Boj Lopez adopts a fascinating but logical premise: the journey of migration often requires bringing only what one can carry.
While the things that migrants carry have a story to tell, that story is less about their episteme as indigenous people and more about their knowledge as migrants attempting to survive a militarised border landscape.
As a result, the children of Maya migrants often grow up lacking family heirlooms or land rights and hence, within this context of indigenous dispossession, what materials do the Maya travellers keep to tell their stories?
She considers the “mobile archives” of indigeneity of Mayas in cities such as Los Angeles expressed collectively in economic and geographic spaces where they gather to maintain community ties and practices.
These allow Mayas to engage with each other in cultural vernaculars as they circulate within colonial settler societies that benefit from their erasure or silence as indigenous subjects.
The author writes: “When a teenager who is born and raised in Los Angeles wears her great-grandmother’s corte (skirt), she is literally wearing an archive shaped by her ancestors in the cosmological sense and also by her elders who made decisions throughout their lives to maintain certain practices and keep these textiles—which are instances of vibrant Indigenous social relations.”
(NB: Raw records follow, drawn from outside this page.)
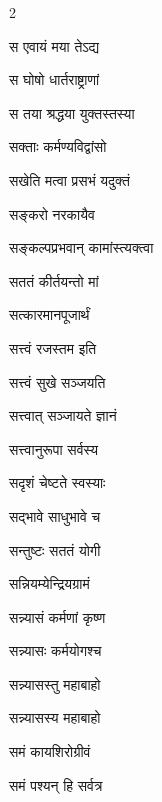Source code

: \begin{multicols}{2}
\begin{indexlist}
\item स एवायं मया तेऽद्य \dotfill {}
\item स घोषो धार्तराष्ट्राणां \dotfill {}
\item स तया श्रद्धया युक्तस्तस्या \dotfill {}
\item सक्ताः कर्मण्यविद्वांसो \dotfill {}
\item सखेति मत्वा प्रसभं यदुक्तं \dotfill {}
\item सङ्करो नरकायैव \dotfill {}
\item सङ्कल्पप्रभवान् कामांस्त्यक्त्वा \dotfill {}
\item सततं कीर्तयन्तो मां \dotfill {}
\item सत्कारमानपूजार्थं \dotfill {}
\item सत्त्वं रजस्तम इति \dotfill {}
\item सत्त्वं सुखे सञ्जयति \dotfill {}
\item सत्त्वात् सञ्जायते ज्ञानं \dotfill {}
\item सत्त्वानुरूपा सर्वस्य \dotfill {}
\item सदृशं चेष्टते स्वस्याः \dotfill {}
\item सद्भावे साधुभावे च \dotfill {}
\item सन्तुष्टः सततं योगी \dotfill {}
\item सन्नियम्येन्द्रियग्रामं \dotfill {}
\item सन्न्यासं कर्मणां कृष्ण \dotfill {}
\item सन्न्यासः कर्मयोगश्च \dotfill {}
\item सन्न्यासस्तु महाबाहो \dotfill {}
\item सन्न्यासस्य महाबाहो \dotfill {}
\item समं कायशिरोग्रीवं \dotfill {}
\item समं पश्यन् हि सर्वत्र \dotfill {}

\end{indexlist}
\end{multicols}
She argues that Maya intergenerational relationships are disrupted when indigenous migrants in the US are exposed to the logic of settler colonialism.
Mobile archives of indigeneity such as clothing can be valuable epistemologically for linking the historical struggles of Maya people and the contemporary diaspora.
Textiles function as a cultural record because they can document and transmit geographic, gendered, and class histories across generations.
Young adults of Maya descent in the diaspora, however, engage new forms of cultural production to respond to the overlapping racial regimes in the US, adding great importance to intergenerational relationships within the community.
One outcome of this can be new ways to confront the existence of transnational racism and expressions of the flexible nature of new and old forms of cultural practice.